BEGIN The input
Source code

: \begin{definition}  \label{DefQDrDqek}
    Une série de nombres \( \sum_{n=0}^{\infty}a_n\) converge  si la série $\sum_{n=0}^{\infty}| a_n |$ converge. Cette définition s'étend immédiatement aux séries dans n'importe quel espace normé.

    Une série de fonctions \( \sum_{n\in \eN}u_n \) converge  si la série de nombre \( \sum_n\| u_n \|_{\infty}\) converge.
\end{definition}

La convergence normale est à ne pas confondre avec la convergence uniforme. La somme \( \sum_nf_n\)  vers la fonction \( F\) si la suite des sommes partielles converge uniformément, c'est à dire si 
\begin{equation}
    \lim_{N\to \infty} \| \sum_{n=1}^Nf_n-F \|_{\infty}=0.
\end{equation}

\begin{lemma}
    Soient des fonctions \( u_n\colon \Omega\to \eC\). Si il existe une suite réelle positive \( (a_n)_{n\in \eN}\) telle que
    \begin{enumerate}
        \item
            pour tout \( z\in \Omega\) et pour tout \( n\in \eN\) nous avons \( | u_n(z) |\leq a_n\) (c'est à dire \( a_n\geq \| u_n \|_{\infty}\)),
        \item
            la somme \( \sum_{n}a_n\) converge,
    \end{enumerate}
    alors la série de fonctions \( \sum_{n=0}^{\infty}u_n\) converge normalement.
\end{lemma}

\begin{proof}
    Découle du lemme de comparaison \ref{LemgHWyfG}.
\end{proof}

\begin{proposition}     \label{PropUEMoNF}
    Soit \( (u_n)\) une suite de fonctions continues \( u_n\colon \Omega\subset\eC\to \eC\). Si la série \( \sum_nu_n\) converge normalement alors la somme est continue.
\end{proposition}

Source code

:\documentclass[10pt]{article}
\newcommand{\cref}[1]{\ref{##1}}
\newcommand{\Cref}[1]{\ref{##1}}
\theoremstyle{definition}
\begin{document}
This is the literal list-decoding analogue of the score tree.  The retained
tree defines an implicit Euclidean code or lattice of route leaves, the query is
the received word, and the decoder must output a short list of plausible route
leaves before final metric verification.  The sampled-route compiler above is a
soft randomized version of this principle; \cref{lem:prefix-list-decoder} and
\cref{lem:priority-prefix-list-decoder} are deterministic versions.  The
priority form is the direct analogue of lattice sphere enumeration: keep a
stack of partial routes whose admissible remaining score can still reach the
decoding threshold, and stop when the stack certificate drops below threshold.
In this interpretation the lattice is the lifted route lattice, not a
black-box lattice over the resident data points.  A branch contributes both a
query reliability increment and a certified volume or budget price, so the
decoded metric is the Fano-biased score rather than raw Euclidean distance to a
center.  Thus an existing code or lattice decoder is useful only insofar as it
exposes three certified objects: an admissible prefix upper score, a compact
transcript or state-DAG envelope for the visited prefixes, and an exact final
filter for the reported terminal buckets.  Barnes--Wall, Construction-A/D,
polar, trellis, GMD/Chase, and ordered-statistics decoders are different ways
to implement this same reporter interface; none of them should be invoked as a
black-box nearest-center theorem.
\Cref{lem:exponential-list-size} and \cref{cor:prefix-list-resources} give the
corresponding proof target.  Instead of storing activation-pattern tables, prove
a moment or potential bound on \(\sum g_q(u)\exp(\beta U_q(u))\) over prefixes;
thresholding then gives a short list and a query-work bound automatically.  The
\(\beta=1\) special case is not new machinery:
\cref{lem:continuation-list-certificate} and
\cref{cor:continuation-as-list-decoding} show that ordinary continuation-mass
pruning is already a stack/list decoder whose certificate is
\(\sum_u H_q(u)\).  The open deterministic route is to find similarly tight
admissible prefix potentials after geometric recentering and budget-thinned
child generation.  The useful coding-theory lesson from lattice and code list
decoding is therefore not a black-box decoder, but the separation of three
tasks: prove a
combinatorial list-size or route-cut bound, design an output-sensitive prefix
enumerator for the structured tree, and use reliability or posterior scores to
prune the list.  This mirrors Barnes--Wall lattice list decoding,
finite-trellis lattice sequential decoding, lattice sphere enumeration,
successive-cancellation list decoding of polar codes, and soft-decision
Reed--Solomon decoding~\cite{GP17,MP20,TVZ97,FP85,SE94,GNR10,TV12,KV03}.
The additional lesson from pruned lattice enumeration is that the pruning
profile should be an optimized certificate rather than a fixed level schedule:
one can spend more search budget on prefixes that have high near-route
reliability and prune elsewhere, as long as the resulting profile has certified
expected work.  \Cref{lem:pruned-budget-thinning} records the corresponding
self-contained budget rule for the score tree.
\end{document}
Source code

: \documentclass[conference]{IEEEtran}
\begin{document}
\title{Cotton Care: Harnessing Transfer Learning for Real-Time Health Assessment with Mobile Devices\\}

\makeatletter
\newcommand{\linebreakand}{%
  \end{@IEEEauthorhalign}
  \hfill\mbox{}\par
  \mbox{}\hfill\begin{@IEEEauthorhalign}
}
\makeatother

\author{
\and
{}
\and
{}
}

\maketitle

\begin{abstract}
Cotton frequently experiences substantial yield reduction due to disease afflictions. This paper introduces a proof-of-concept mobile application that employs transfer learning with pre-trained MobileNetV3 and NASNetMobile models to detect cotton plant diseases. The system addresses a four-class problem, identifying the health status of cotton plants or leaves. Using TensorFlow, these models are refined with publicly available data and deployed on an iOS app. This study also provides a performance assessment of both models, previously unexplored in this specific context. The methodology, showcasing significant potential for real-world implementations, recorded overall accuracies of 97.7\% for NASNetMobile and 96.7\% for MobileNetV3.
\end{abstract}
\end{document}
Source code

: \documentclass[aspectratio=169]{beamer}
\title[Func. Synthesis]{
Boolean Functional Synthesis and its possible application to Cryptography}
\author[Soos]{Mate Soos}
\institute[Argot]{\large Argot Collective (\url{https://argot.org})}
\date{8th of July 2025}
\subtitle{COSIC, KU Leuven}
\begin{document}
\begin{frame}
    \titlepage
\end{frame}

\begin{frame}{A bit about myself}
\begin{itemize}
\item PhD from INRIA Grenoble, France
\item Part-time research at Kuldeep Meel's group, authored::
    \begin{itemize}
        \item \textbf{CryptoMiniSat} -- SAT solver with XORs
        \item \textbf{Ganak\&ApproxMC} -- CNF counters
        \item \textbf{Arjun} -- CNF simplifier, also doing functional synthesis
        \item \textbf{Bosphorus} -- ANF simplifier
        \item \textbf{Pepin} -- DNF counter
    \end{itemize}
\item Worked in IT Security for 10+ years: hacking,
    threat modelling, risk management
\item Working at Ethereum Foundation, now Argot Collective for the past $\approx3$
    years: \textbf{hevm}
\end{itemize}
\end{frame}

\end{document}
END The input
Work to complete: Count up the lines containing "textbf" in the listing above, then write that number and stop.

Worked solution: 6